As the evening wore on, the fishing was pretty good, although our guides advised us that it could be much better. Here B shows off a decent fish.
J got into the act as well, manning a whole stack of lines at the back of the boat.
However, as it got darker, B hooked her "monster." Crappie are typically not big fighters, and once you have them hooked its a simple matter of reeling in the line. However, this was not your average bite - instead of slightly wiggling around, B's line bent double and when she began to reel in, the fish put up a fight. She managed to get it almost to the boat while we floundered around finding the previously uncalled for net. As it surfaced, we realized that this was no crappie - it was a really large largemouth bass. The resident expert got a good look at it and gave a later estimate of 8-9 lbs, which would have made him a truly notable example of his species. Unfortunately, we were fishing on 10 lb. line, and after a brief appearance on the surface to smile at B in mockery, he dove and snapped the line with ease. Now, I must say that it has gotten bigger in the retelling (I heard 14 lbs. mentioned once!), but, though I didn't actually see it, our friend did get a good look and I think the 8-9 lb. estimate to be a fairly reliable and believable one.
Of course, you can't have a J and B post without at least one pic of the young one. Here he's enjoying a bright sunny spring day with his grandpa. The only detraction to the enjoyment of the day is the destroyed deck in the background (see last week's post for details) - if you look closely, you can even see the upturned stump of the offending tree.

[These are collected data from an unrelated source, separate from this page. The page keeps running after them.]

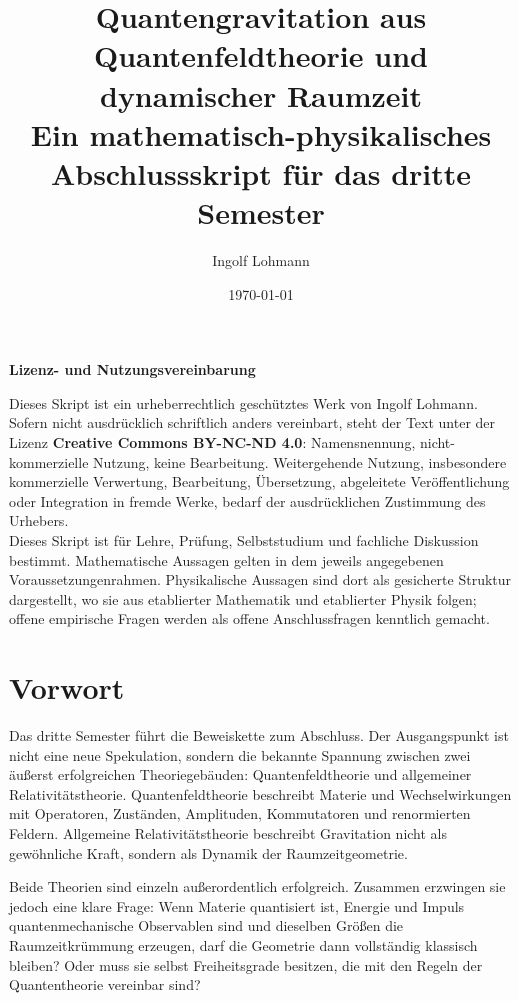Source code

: \documentclass[11pt,a4paper]{book}
\title{\Huge Quantengravitation aus Quantenfeldtheorie und dynamischer Raumzeit\\[0.5em]\Large Ein mathematisch-physikalisches Abschlussskript für das dritte Semester}
\author{Ingolf Lohmann}
\date{\today}
\theoremstyle{remark}
\begin{document}
\frontmatter
\maketitle
\thispagestyle{empty}
\vspace*{2cm}
\begin{center}
\textbf{Lizenz- und Nutzungsvereinbarung}
\end{center}
Dieses Skript ist ein urheberrechtlich geschütztes Werk von Ingolf Lohmann. Sofern nicht ausdrücklich schriftlich anders vereinbart, steht der Text unter der Lizenz \textbf{Creative Commons BY-NC-ND 4.0}: Namensnennung, nicht-kommerzielle Nutzung, keine Bearbeitung. Weitergehende Nutzung, insbesondere kommerzielle Verwertung, Bearbeitung, Übersetzung, abgeleitete Veröffentlichung oder Integration in fremde Werke, bedarf der ausdrücklichen Zustimmung des Urhebers.\\

Dieses Skript ist für Lehre, Prüfung, Selbststudium und fachliche Diskussion bestimmt. Mathematische Aussagen gelten in dem jeweils angegebenen Voraussetzungenrahmen. Physikalische Aussagen sind dort als gesicherte Struktur dargestellt, wo sie aus etablierter Mathematik und etablierter Physik folgen; offene empirische Fragen werden als offene Anschlussfragen kenntlich gemacht.

\tableofcontents
\mainmatter

\chapter*{Vorwort}
Das dritte Semester führt die Beweiskette zum Abschluss. Der Ausgangspunkt ist nicht eine neue Spekulation, sondern die bekannte Spannung zwischen zwei äußerst erfolgreichen Theoriegebäuden: Quantenfeldtheorie und allgemeiner Relativitätstheorie. Quantenfeldtheorie beschreibt Materie und Wechselwirkungen mit Operatoren, Zuständen, Amplituden, Kommutatoren und renormierten Feldern. Allgemeine Relativitätstheorie beschreibt Gravitation nicht als gewöhnliche Kraft, sondern als Dynamik der Raumzeitgeometrie.

Beide Theorien sind einzeln außerordentlich erfolgreich. Zusammen erzwingen sie jedoch eine klare Frage: Wenn Materie quantisiert ist, Energie und Impuls quantenmechanische Observablen sind und dieselben Größen die Raumzeitkrümmung erzeugen, darf die Geometrie dann vollständig klassisch bleiben? Oder muss sie selbst Freiheitsgrade besitzen, die mit den Regeln der Quantentheorie vereinbar sind?
\end{document}
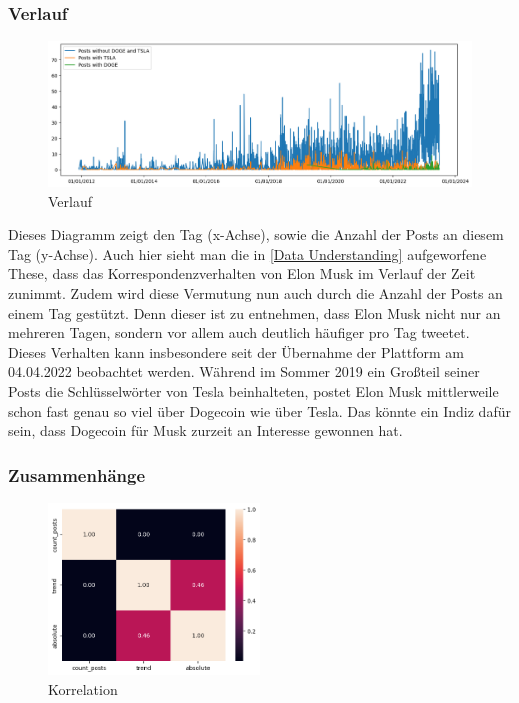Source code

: \documentclass{article}
\begin{document}
\subsubsection{Verlauf} \label{Verlauf}
\begin{figure}[!htb]
  	\includegraphics[width=\textwidth, center]{../imgs/Verlauf.png}
 	\caption{Verlauf}
 	\label{fig:FigVerlauf}
\end{figure}
Dieses Diagramm zeigt den Tag (x-Achse), sowie die Anzahl der Posts an diesem Tag (y-Achse). Auch hier sieht man die in \ref{Data Understanding} aufgeworfene These, dass das Korrespondenzverhalten von Elon Musk im Verlauf der Zeit zunimmt.
Zudem wird diese Vermutung nun auch durch die Anzahl der Posts an einem Tag gestützt.
Denn dieser ist zu entnehmen, dass Elon Musk nicht nur an mehreren Tagen, sondern vor allem auch deutlich häufiger pro Tag tweetet.
Dieses Verhalten kann insbesondere seit der Übernahme der Plattform am 04.04.2022 beobachtet werden.
Während im Sommer 2019 ein Großteil seiner Posts die Schlüsselwörter von Tesla beinhalteten, postet Elon Musk mittlerweile schon fast genau so viel über Dogecoin wie über Tesla. Das könnte ein Indiz dafür sein, dass Dogecoin für Musk zurzeit an Interesse gewonnen hat.

\subsubsection{Zusammenhänge} \label{Zusammenhänge}
\begin{figure}[!htb]
	

    		\includegraphics[width=0.5\textwidth, center]{../imgs/Korrelation.png}
    		\caption{Korrelation}
    		\label{fig:Korrelation}

	
		
\end{figure}
\end{document}
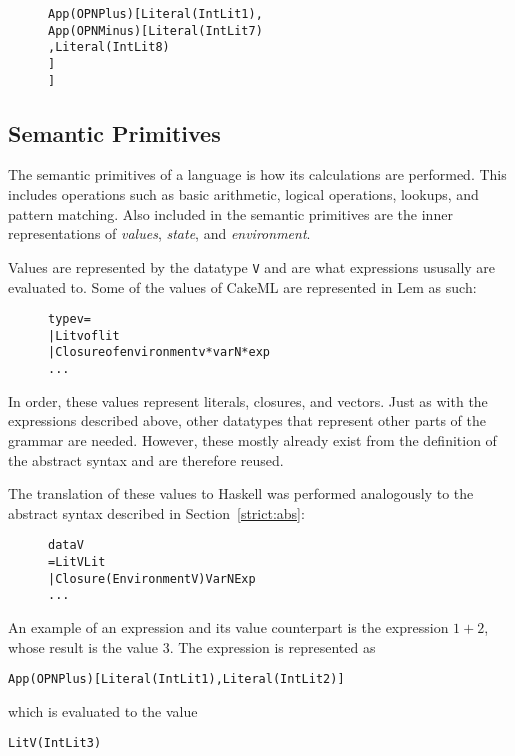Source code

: \begin{figure}[H]
\begin{alltt}
  App (OPN Plus) [Literal (IntLit 1),
                  App (OPN Minus) [Literal (IntLit 7)
                                  ,Literal (IntLit 8)
                                  ]
                 ]
\end{alltt}
\end{figure}

\subsection{Semantic Primitives}
The semantic primitives of a language is how its calculations are performed.
This includes operations such as basic arithmetic, logical operations,
lookups, and pattern matching. Also included in the semantic primitives are
the inner representations of \textit{values}, \textit{state}, and
\textit{environment}.

Values are represented by the datatype \texttt{V} and are what expressions
ususally are evaluated to. Some of the values of CakeML are represented in
Lem as such:

\begin{figure}[H]
\begin{alltt}
  type v =
    | Litv of lit
    | Closure of environment v * varN * exp
    ...
\end{alltt}
\end{figure}

\noindent In order, these values represent literals, closures, and vectors.
Just as with the expressions described above, other datatypes that represent
other parts of the grammar are needed. However, these mostly already exist from
the definition of the abstract syntax and are therefore reused.

The translation of these values to Haskell was performed analogously to the
abstract syntax described in Section~\ref{strict:abs}:

\begin{figure}[H]
\begin{alltt}
  data V
    = LitV Lit
    | Closure (Environment V) VarN Exp
    ...
\end{alltt}
\end{figure}

An example of an expression and its value counterpart is the expression $1 + 2$,
whose result is the value 3. The expression is represented as
\begin{alltt}
  App (OPN Plus) [Literal (IntLit 1), Literal (IntLit 2)]
\end{alltt}
which is evaluated to the value
\begin{alltt}
  LitV (IntLit 3)
\end{alltt}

As far as us, we're doing well. We're halfway through the documentation process, and finally sent in all the necessary paperwork for our travel documents this week. Please be remembering that whole process, which can be a complicated one. This week, we're going to going to Florida again for my grandmother's memorial service and to visit Steven's grandparents. :) I should be packing right now instead of writing this, and I'm talking in the morning to another local family group. Anyway, we're keeping busy - only a couple of weeks to go!

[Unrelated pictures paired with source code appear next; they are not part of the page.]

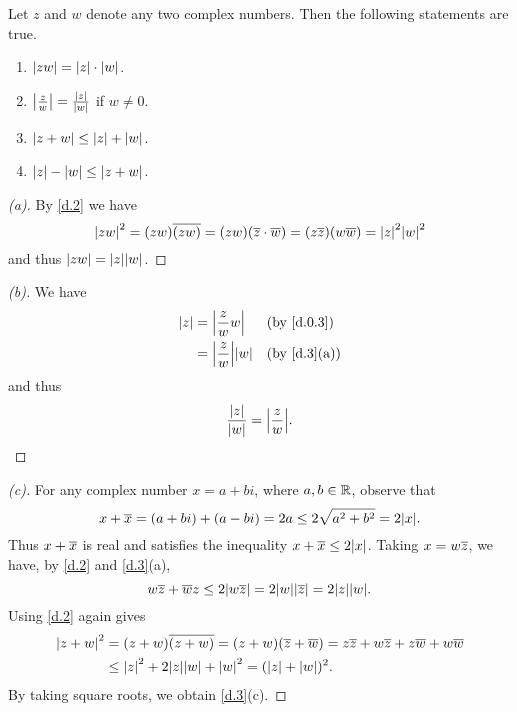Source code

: \begin{thm}\label{d.3}
	Let \(z\) and \(w\) denote any two complex numbers.
	Then the following statements are true.
	\begin{enumerate}
		\item \(\left\lvert zw\right\rvert = \left\lvert z\right\rvert \cdot \left\lvert w\right\rvert\).
		\item \(\left\lvert\frac{z}{w}\right\rvert = \frac{\left\lvert z\right\rvert}{\left\lvert w\right\rvert}\) if \(w \neq 0\).
		\item \(\left\lvert z + w\right\rvert \leq \left\lvert z\right\rvert + \left\lvert w\right\rvert\).
		\item \(\left\lvert z\right\rvert - \left\lvert w\right\rvert \leq \left\lvert z + w\right\rvert\).
	\end{enumerate}
\end{thm}

\begin{proof}[(a)]
	By \cref{d.2} we have
	\[
		\abs{zw}^2 = (zw) \conj{(zw)} = (zw) (\conj{z} \cdot \conj{w}) = (z \conj{z}) (w \conj{w}) = \abs{z}^2 \abs{w}^2
	\]
	and thus \(\abs{zw} = \abs{z} \abs{w}\).
\end{proof}

\begin{proof}[(b)]
	We have
	\begin{align*}
		\abs{z} & = \abs{\frac{z}{w} w}       &  & \by{d.0.3}  \\
		        & = \abs{\frac{z}{w}} \abs{w} &  & \by{d.3}[a]
	\end{align*}
	and thus
	\[
		\frac{\abs{z}}{\abs{w}} = \abs{\frac{z}{w}}.
	\]
\end{proof}

\begin{proof}[(c)]
	For any complex number \(x = a + bi\), where \(a, b \in \mathbb{R}\), observe that
	\[
		x + \conj{x} = (a + bi) + (a - bi) = 2a \leq 2 \sqrt{a^2 + b^2} = 2 \abs{x}.
	\]
	Thus \(x + \overline{x}\) is real and satisfies the inequality \(x + \conj{x} \leq 2 \abs{x}\).
	Taking \(x = w \overline{z}\), we have, by \cref{d.2} and \cref{d.3}(a),
	\[
		w \conj{z} + \conj{w} z \leq 2 \abs{w \conj{z}} = 2 \abs{w} \abs{\conj{z}} = 2 \abs{z} \abs{w}.
	\]
	Using \cref{d.2} again gives
	\begin{align*}
		\abs{z + w}^2 & = (z + w) \conj{(z + w)} = (z + w) (\conj{z} + \conj{w}) = z \conj{z} + w \conj{z} + z \conj{w} + w \conj{w} \\
		              & \leq \abs{z}^2 + 2 \abs{z} \abs{w} + \abs{w}^2 = (\abs{z} + \abs{w})^2.
	\end{align*}
	By taking square roots, we obtain \cref{d.3}(c).
\end{proof}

This week's Blog Debate™: What are the actual lyrics to complete this Enya song: "Whooo can saaaaay, what your oooooonaaanaaaaaaay, where the taaaaaroonaaaaaay, ooonly tiimme." And no, you can't google the answer - you have to guess based purely on your recollection from the time two years ago that this came on the radio every other song (unless you are Rachael, in which case you can use your recollection for when you actually played the CD in your car yesterday).